Geek is the new speak in 2010 and with the phenomenon of every second person on the street sporting some sort of techie gadget or other while throwing around words such as podcasts, blogs and Uncapped it can become overwhelming.
1. Bandwidth: This is the amount of data sent over a network connection.
2. ADSL: (Assymmetric Digital Subscriber Line): ADSL is a high speed Internet service that exceeds your conventional dial up modems. All that is required is an existing post-paid telephone line (meaning you get a phone bill at the end of the month), an ADSL modem and a computer.
3. Uncapped ADSL: Uncapped ADSL provides access to the Internet for downloading, gaming, watching and listening to music and videos and giving you the freedom to use the Internet as you like and when you like. It also means that you pay for your Internet service at a fixed, low price so there is no need to worry about topping up your data cap every month. MWEB was the first to launch affordable Uncapped ADSL in March 2010 retailing from R219 a month.
4. 3G Internet: 3G (Third Generation) devices allow you to experience Internet on the move minus the wiring and cables. Stay connected at home, the office or on holiday without the hassle of phone lines, cables or wiring. The device, which is the size of a flash drive is inserted into the USB port of your computer and relies on your local mobile phone network coverage to bring you wireless Internet.
5. Social Media: If you haven’t heard about applications such as Facebook, Twitter and LinkedIn…Where have you been? Everyone is using social media- your kids, your auntie’s and uncles. Hey! If your gran can use email – its likely she has a Facebook account. Social media is a great way to stay connected with like minded people that share the same interests as you. Watch video clips on YouTube, follow your favourite celebrities on Twitter, network with professionals on LinkedIn and stay in touch with friends and family on Facebook.
6. SEO (Search Engine Optimisation): SEO assists in marketing and promoting a website. The main aim of using it is to help improve the visibility of a website in search engines. The higher your web page is ranked on a search engine such as Google, for example, and the more frequent your site appears in the search result list, the more visitors you will get from the search engine.

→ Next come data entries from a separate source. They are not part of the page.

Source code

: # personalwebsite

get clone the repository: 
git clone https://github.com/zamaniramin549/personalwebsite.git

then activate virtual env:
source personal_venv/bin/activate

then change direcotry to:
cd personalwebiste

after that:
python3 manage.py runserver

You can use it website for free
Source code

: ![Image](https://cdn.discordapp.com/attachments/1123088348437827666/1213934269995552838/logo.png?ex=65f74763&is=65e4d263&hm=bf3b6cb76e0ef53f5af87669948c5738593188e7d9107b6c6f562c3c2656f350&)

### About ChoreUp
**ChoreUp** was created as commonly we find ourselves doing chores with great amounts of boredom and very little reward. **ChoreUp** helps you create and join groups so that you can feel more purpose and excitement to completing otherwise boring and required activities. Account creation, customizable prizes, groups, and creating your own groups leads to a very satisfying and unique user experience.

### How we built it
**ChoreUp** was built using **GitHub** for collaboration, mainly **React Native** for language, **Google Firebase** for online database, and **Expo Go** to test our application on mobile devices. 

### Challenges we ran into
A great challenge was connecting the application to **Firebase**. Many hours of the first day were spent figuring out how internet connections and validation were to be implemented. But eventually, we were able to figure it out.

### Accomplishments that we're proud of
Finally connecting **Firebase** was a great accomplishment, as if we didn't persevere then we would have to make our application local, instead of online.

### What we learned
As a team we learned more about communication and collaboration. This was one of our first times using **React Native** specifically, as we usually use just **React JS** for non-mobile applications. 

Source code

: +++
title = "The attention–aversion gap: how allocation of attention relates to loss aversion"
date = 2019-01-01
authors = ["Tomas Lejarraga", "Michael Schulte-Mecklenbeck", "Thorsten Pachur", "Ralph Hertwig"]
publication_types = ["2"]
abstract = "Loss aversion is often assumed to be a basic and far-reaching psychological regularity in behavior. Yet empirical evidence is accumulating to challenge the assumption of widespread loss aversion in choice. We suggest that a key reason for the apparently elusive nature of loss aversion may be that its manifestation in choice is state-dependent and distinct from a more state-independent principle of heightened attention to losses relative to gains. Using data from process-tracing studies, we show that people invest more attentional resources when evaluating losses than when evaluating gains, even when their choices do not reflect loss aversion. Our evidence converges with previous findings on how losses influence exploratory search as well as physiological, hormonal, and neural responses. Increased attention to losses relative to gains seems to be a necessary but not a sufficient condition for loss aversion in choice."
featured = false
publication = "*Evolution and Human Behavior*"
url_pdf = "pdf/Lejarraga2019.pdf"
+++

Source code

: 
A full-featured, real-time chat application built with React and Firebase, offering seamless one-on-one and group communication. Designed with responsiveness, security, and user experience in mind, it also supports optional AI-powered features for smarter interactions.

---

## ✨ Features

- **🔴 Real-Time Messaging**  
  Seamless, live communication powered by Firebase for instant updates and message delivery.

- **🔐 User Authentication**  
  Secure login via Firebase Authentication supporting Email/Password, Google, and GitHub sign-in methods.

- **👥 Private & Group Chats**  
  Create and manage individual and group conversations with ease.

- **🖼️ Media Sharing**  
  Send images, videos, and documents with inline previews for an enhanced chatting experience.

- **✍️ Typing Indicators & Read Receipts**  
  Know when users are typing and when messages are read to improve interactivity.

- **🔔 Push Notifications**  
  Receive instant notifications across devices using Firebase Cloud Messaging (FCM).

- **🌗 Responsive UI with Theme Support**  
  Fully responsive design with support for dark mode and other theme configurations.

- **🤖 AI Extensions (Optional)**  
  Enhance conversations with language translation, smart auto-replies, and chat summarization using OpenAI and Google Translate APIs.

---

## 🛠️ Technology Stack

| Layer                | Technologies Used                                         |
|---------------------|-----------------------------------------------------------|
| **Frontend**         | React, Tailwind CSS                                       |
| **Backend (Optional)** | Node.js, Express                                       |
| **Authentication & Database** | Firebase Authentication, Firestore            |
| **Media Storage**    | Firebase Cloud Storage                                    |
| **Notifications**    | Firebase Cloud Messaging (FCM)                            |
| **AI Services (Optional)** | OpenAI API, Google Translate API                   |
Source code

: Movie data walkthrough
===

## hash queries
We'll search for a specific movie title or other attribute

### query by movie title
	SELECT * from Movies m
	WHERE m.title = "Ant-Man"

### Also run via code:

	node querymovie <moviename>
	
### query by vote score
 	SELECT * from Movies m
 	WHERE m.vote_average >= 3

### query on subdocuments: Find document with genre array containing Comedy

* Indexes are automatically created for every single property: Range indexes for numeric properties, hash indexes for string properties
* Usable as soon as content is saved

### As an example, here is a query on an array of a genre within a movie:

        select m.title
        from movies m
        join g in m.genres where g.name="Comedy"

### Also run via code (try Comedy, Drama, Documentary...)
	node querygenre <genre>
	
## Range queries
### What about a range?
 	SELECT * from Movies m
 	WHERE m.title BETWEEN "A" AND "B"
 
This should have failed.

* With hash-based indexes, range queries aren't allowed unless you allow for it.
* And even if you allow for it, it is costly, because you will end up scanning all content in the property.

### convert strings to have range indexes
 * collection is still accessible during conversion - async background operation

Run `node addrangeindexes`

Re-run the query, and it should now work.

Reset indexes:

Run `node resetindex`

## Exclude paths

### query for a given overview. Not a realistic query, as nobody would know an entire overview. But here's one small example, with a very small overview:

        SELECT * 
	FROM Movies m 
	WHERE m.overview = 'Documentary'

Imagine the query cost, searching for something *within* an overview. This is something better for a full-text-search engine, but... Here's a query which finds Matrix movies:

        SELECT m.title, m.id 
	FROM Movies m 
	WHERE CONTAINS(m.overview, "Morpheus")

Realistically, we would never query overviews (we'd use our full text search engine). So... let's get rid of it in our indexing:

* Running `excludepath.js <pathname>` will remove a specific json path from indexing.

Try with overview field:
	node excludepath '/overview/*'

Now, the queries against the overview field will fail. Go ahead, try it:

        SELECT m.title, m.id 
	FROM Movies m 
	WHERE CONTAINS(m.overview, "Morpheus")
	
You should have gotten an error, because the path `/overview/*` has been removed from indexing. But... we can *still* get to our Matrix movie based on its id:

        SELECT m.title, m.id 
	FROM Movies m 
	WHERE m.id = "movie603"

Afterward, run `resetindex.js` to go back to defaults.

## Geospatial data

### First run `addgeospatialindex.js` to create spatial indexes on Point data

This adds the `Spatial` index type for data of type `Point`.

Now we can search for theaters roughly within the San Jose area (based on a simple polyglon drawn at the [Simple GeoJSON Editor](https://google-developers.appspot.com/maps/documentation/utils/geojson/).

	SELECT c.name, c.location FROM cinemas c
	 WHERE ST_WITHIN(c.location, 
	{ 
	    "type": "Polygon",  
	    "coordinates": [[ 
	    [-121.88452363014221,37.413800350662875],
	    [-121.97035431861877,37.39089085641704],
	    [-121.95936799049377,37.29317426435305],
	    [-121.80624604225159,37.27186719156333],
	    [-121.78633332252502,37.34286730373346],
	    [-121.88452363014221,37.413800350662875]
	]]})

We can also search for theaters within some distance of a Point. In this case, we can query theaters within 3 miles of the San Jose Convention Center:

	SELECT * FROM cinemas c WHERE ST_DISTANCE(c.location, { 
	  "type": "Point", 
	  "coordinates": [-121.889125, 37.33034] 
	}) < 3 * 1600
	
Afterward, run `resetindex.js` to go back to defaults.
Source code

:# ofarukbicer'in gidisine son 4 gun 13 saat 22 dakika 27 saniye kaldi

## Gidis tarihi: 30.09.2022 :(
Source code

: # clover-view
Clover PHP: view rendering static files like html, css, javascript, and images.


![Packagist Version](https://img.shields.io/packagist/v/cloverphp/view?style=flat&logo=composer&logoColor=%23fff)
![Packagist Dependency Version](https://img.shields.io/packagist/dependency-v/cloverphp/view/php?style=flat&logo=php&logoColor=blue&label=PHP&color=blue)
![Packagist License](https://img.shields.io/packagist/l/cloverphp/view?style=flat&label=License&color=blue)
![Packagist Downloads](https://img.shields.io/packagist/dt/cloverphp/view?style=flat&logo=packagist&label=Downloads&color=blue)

People mostly click on the top ranked pages first to get the necessary information that they require so you would want your website to be right on top of the list to give it a ‘presence.’
7. Tablet Computing: This is a portable computer with a touch screen – smaller than a laptop but larger than a smartphone device. Examples are the Apple iPad or the Blackberry Playbook.
8. Blog: Short for ‘web log’ a blog allows anyone with a computer or a smart phone device to be a publisher enabling them to write about interests, hobbies and opinions and display it to the world online. Think of it as a personal journal on a website.
9. Podcasting: When you upload video’s and/or sound byte files on the Internet for people to watch and listen. These files are usually available to download onto your computer.
10. Phishing: Derived from the term ‘fishing’ this is a method that online criminals use to get sensitive information such as financial and password information. To protect yourself from phishers always be wary of emails from banks that ask you to send them your password via email or click through links in their emails as they will never ask you to do that. Rather make that two minute phone call to your bank manager to find out whether the email is legit than risk losing your life savings. Always make sure that the websites that you enter are secure. You can check this by looking at the web address of your login page. If it reads “https” it means it is secure (the ‘s’ at the end of http stands for secure). Lastly, never agree to help someone transfer money overseas. No matter how appealing it may be to get 20% of a small fortune, you will get caught out.